» **Work to complete**: Search the material for the string "first", then return every line where it is found.

++++++++++

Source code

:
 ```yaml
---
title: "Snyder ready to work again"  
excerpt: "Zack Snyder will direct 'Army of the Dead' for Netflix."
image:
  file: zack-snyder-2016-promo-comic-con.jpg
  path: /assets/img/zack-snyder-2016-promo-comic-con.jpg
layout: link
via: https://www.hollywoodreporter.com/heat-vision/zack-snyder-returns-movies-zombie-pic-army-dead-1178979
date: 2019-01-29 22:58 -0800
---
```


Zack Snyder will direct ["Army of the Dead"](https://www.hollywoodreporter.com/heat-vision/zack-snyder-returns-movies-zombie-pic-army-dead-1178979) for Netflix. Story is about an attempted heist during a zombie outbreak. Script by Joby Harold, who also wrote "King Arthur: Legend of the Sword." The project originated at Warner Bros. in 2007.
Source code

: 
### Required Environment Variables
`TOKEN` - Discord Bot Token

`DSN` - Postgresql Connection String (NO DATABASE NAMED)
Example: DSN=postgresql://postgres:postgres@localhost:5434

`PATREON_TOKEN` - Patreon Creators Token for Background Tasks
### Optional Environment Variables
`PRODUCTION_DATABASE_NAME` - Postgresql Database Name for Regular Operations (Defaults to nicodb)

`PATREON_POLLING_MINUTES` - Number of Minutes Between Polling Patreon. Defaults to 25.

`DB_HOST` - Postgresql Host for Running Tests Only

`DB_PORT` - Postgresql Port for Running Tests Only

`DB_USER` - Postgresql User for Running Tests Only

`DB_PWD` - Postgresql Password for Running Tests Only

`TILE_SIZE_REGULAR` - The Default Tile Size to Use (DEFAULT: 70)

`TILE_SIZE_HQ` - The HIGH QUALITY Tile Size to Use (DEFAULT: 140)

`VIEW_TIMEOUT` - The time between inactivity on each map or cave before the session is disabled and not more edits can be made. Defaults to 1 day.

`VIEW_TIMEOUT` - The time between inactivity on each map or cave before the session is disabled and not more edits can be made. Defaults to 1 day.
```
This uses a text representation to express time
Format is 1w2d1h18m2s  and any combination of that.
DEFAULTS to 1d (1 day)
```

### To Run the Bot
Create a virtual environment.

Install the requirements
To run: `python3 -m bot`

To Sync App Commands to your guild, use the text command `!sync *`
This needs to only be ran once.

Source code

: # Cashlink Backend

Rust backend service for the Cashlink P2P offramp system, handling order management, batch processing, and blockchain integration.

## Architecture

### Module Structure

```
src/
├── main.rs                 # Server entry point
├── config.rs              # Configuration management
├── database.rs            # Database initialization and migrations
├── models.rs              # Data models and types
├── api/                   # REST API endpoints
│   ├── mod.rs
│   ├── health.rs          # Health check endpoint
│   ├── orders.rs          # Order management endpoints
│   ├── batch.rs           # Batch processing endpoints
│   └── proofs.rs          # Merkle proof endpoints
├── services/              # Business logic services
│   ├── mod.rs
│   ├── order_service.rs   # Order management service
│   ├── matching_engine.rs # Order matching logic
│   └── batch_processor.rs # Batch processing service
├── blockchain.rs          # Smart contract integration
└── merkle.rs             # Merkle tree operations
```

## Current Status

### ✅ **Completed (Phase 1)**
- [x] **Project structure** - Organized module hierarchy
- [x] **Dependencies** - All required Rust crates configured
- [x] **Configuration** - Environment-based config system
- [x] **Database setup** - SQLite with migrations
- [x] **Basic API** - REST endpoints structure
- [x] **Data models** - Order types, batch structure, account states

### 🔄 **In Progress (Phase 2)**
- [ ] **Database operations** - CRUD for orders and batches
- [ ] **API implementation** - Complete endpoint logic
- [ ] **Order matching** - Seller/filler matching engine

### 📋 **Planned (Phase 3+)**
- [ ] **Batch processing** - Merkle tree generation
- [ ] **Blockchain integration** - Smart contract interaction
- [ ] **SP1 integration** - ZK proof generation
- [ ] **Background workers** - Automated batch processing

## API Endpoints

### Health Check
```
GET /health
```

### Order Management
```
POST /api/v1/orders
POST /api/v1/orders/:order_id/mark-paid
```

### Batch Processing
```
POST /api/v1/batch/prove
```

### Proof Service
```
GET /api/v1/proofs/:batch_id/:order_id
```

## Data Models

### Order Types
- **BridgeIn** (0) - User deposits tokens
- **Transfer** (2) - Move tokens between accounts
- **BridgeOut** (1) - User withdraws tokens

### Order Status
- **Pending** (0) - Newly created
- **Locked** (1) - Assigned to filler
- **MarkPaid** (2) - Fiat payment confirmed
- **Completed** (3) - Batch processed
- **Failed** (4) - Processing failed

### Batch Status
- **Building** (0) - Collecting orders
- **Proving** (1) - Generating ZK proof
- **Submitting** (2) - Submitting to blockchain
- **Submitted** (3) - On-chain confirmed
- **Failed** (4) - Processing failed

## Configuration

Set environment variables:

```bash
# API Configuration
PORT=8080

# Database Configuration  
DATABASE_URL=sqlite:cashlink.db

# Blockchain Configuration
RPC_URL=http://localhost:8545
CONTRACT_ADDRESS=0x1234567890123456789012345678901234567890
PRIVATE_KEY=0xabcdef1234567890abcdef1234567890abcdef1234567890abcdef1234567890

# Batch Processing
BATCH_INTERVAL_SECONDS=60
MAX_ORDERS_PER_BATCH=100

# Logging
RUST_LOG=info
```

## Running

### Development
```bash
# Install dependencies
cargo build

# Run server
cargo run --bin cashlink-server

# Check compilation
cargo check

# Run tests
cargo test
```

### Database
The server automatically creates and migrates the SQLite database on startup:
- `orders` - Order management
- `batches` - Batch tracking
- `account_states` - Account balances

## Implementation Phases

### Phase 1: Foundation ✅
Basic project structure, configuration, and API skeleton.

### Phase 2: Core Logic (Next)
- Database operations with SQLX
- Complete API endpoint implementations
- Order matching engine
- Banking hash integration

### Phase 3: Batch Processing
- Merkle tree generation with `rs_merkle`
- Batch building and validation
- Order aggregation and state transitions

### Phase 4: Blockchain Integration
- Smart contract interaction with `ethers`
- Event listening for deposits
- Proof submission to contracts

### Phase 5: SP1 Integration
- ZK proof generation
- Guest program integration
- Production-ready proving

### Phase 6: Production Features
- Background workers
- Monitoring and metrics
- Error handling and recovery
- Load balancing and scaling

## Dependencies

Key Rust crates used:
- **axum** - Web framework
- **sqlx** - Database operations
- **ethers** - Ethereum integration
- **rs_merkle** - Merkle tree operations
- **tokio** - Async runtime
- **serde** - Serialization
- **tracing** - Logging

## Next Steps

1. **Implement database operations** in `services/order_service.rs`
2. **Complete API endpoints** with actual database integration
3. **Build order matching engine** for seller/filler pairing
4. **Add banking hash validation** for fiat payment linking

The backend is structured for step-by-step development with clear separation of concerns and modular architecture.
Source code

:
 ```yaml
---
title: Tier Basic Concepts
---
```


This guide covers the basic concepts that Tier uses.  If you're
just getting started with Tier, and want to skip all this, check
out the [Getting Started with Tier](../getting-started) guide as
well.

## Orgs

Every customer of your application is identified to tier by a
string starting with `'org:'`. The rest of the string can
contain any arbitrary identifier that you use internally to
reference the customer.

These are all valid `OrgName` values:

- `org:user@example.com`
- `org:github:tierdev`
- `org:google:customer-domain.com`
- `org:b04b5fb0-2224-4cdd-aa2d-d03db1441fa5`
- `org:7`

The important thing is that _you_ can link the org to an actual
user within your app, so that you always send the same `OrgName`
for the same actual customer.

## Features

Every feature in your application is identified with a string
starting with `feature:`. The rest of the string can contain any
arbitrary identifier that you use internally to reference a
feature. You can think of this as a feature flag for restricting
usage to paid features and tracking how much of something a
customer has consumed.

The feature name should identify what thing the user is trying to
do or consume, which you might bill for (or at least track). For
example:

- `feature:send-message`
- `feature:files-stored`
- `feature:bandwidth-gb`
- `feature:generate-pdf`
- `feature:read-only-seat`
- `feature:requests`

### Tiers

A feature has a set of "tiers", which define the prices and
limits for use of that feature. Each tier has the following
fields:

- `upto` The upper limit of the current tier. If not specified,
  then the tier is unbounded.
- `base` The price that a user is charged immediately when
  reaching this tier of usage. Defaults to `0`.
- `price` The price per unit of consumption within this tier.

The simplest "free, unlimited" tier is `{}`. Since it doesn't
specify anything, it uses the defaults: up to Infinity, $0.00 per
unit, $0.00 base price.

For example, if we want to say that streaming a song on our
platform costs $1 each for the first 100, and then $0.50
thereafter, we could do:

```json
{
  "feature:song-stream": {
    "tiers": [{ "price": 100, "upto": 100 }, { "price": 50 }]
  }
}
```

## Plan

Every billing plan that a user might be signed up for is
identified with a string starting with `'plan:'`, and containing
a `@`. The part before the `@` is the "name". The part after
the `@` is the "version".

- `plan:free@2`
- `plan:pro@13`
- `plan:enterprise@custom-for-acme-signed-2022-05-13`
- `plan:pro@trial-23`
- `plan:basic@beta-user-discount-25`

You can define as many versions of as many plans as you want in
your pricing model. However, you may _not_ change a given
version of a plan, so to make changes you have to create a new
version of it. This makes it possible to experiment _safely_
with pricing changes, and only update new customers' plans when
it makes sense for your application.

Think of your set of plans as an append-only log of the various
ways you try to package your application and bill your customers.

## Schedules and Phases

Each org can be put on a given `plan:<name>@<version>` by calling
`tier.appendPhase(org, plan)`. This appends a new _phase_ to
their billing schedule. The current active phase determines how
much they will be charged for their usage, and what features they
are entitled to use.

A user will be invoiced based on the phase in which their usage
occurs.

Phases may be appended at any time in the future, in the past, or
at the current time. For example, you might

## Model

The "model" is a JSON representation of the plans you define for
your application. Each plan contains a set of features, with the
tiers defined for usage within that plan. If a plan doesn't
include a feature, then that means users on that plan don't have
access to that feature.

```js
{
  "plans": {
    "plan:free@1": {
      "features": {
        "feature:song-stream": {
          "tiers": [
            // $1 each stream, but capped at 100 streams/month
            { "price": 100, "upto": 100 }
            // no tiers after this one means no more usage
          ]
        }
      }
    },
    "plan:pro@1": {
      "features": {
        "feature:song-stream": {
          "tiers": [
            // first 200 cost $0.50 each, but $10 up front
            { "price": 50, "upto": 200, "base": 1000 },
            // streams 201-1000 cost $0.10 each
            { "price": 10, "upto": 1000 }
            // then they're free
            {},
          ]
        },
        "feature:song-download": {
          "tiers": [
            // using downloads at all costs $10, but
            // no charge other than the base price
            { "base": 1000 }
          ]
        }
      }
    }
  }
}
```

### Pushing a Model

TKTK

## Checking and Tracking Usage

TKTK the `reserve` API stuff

++++++++++

» **Solution for this task**:
platform costs $1 each for the first 100, and then $0.50
            // first 200 cost $0.50 each, but $10 up front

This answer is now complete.